Gantz Having it Both Ways, Right and Left

YERUSHALAYIM
benny gantz
Benny Gantz, leader of the Blue and White Party, speaks at a campaign event in Kfar Saba, Wednesday. (Gili Yaari/Flash90)

While politicians usually deny accusations of trying to be all things to all people, Benny Gantz tested a novel approach on Thursday—avowing it as a basic campaign strategy.

“When I look at my position, you can hear in terms of security I’m a bit to the right,” the former IDF chief of staff said Wednesday at a campaign event in Kfar Saba.

“Socioeconomically, I hope you could notice that I’m really to the left because I want to look out for the most vulnerable people in society,” he was quoted by The Times of Israel as saying.

Gantz made the comment in response to an audience member who suggested raising taxes on imported goods to boost local industries and create jobs.

“I think you’re really right,” he replied.

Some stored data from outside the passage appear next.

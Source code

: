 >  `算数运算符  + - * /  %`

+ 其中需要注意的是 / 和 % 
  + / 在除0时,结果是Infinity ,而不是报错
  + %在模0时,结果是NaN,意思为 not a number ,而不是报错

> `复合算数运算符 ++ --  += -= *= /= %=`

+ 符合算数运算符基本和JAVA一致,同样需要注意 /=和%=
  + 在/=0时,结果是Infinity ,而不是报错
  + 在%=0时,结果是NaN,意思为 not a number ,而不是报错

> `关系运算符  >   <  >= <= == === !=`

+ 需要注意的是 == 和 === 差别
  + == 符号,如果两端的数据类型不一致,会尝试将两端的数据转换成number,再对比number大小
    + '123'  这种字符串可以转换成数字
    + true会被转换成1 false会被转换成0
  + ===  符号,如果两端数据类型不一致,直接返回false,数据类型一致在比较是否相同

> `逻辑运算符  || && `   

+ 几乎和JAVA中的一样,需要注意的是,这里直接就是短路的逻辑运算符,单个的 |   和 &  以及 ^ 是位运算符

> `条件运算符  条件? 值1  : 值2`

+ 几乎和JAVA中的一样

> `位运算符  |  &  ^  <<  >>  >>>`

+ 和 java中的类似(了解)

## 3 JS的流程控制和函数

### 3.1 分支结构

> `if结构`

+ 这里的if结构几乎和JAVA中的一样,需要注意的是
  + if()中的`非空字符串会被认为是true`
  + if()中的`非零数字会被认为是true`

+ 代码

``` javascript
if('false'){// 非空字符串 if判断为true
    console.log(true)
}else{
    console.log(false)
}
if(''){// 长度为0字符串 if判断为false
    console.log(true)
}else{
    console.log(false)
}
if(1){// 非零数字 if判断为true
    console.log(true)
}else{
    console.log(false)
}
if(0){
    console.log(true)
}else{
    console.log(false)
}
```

It was an interesting moment for Gantz, who has been fighting off accusations from Israeli Prime Minister Binyamin Netanyahu that his Blue and White party is really to the left, and not the centrist party it purports to be. But the issue has been security and the Palestinians, where Gantz does not concede his rightist credentials; his self-identification with the left on Thursday was specifically on socioeconomic issues.

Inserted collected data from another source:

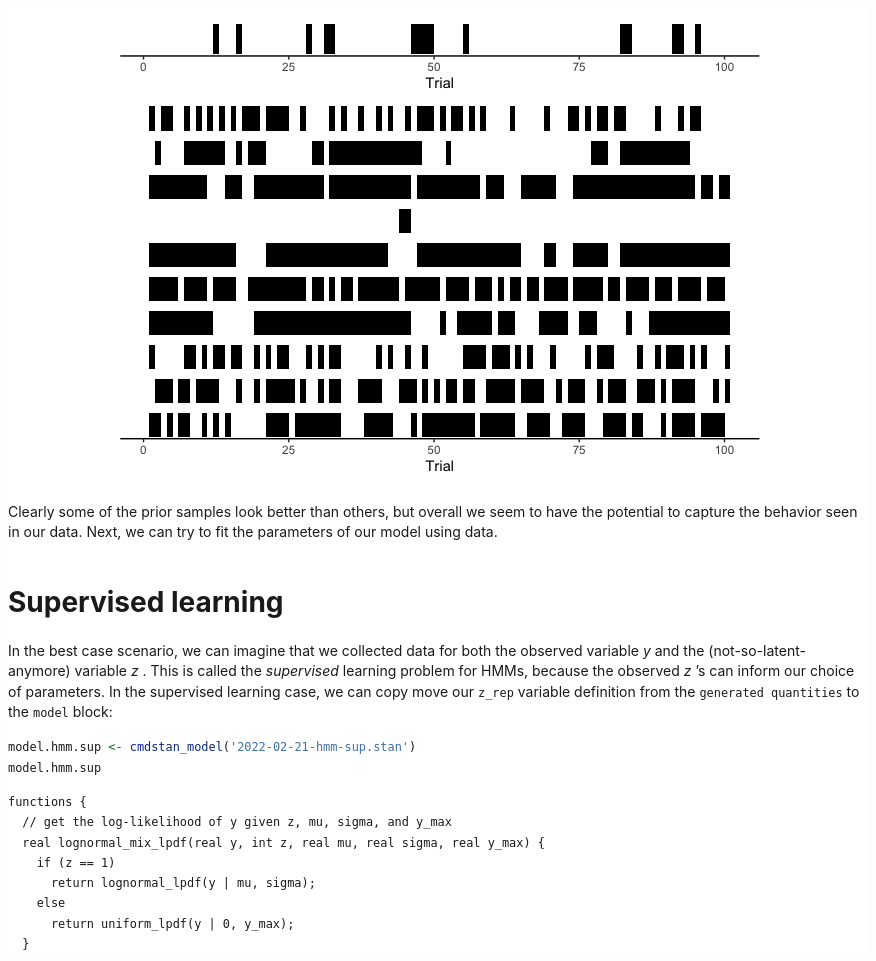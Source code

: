 <img src="/assets/images/2022-02-21-hmms/hmm_prior_states-1.png" style="display: block; margin: auto;" />

Clearly some of the prior samples look better than others, but overall
we seem to have the potential to capture the behavior seen in our data.
Next, we can try to fit the parameters of our model using data.

# Supervised learning

In the best case scenario, we can imagine that we collected data for
both the observed variable
*y*
and the (not-so-latent-anymore) variable
*z*
. This is called the *supervised* learning problem for HMMs, because the
observed
*z*
’s can inform our choice of parameters. In the supervised learning case,
we can copy move our `z_rep` variable definition from the
`generated quantities` to the `model` block:

``` r
model.hmm.sup <- cmdstan_model('2022-02-21-hmm-sup.stan')
model.hmm.sup
```

    functions {
      // get the log-likelihood of y given z, mu, sigma, and y_max
      real lognormal_mix_lpdf(real y, int z, real mu, real sigma, real y_max) {
        if (z == 1)
          return lognormal_lpdf(y | mu, sigma);
        else
          return uniform_lpdf(y | 0, y_max);
      }
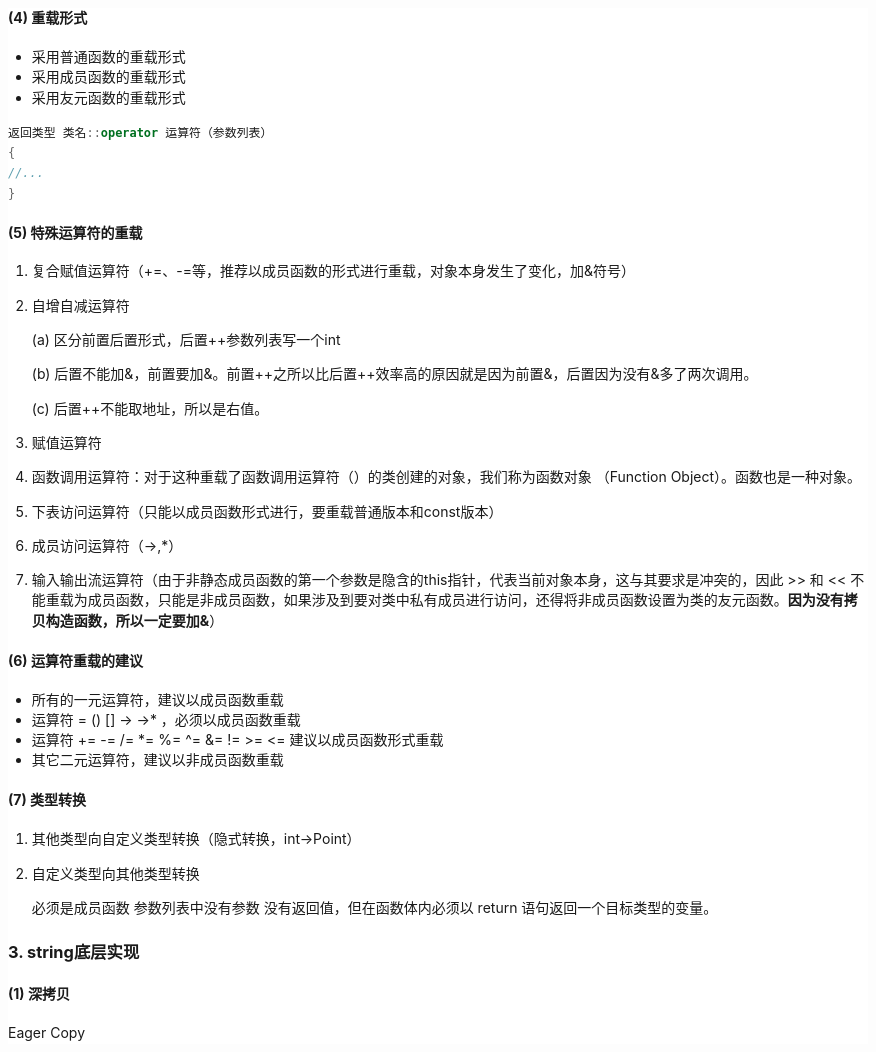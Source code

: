 #### (4) 重载形式

- 采用普通函数的重载形式
- 采用成员函数的重载形式
- 采用友元函数的重载形式  

```c++
返回类型 类名::operator 运算符（参数列表）
{
//...
}
```

#### (5) 特殊运算符的重载

1. 复合赋值运算符（+=、-=等，推荐以成员函数的形式进行重载，对象本身发生了变化，加&符号）

2. 自增自减运算符

   (a) 区分前置后置形式，后置++参数列表写一个int

   (b) 后置不能加&，前置要加&。前置++之所以比后置++效率高的原因就是因为前置&，后置因为没有&多了两次调用。

   (c) 后置++不能取地址，所以是右值。

3. 赋值运算符

4. 函数调用运算符：对于这种重载了函数调用运算符（）的类创建的对象，我们称为函数对象 （Function Object）。函数也是一种对象。  

5. 下表访问运算符（只能以成员函数形式进行，要重载普通版本和const版本）

6. 成员访问运算符（->,*）

7. 输入输出流运算符（由于非静态成员函数的第一个参数是隐含的this指针，代表当前对象本身，这与其要求是冲突的，因此 >> 和 << 不能重载为成员函数，只能是非成员函数，如果涉及到要对类中私有成员进行访问，还得将非成员函数设置为类的友元函数。**因为没有拷贝构造函数，所以一定要加&**）

#### (6) 运算符重载的建议

- 所有的一元运算符，建议以成员函数重载
- 运算符 = () [] -> ->* ，必须以成员函数重载
- 运算符 +=  -=  /=  *=  %=  ^=  &=  !=  >=  <= 建议以成员函数形式重载
- 其它二元运算符，建议以非成员函数重载  

#### (7) 类型转换

 1. 其他类型向自定义类型转换（隐式转换，int->Point）

 2. 自定义类型向其他类型转换

    必须是成员函数
    参数列表中没有参数
    没有返回值，但在函数体内必须以 return 语句返回一个目标类型的变量。 

### 3. string底层实现

#### (1) 深拷贝

Eager Copy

Netanyahu, by contrast, has always presented himself as a champion of the free market economy.

In a video on Wednesday, the prime minister said: “There was a closed economy here, a Histadrut economy, an economy that just choked any initiative. But we came, I came, as prime minister and I opened up everything.”

Netanyahu also asserted that Blue and White MK Avi Nissenkorn, a former head of the Histadrut labor federation, would be appointed finance minister in a Gantz-led government.

Sensitive to such charges, Blue and White hasn’t wanted to appear that far to the left. Senior MK Gabi Ashkenazi said last year the party wouldn’t “have a culture of unions.” However, he did not deny that Nissenkorn would be a leading candidate for finance minister.

Regarding the Trump administration peace plan, Gantz came out in support of it, but has stipulated that any final disposition of borders and other issues must be in coordination with the Palestinians and the international community, effectively thwarting annexation in the Jordan Valley and Yehuda and Shomron for the foreseeable future, not a position that the right wing, agitating for immediate annexation, can accept.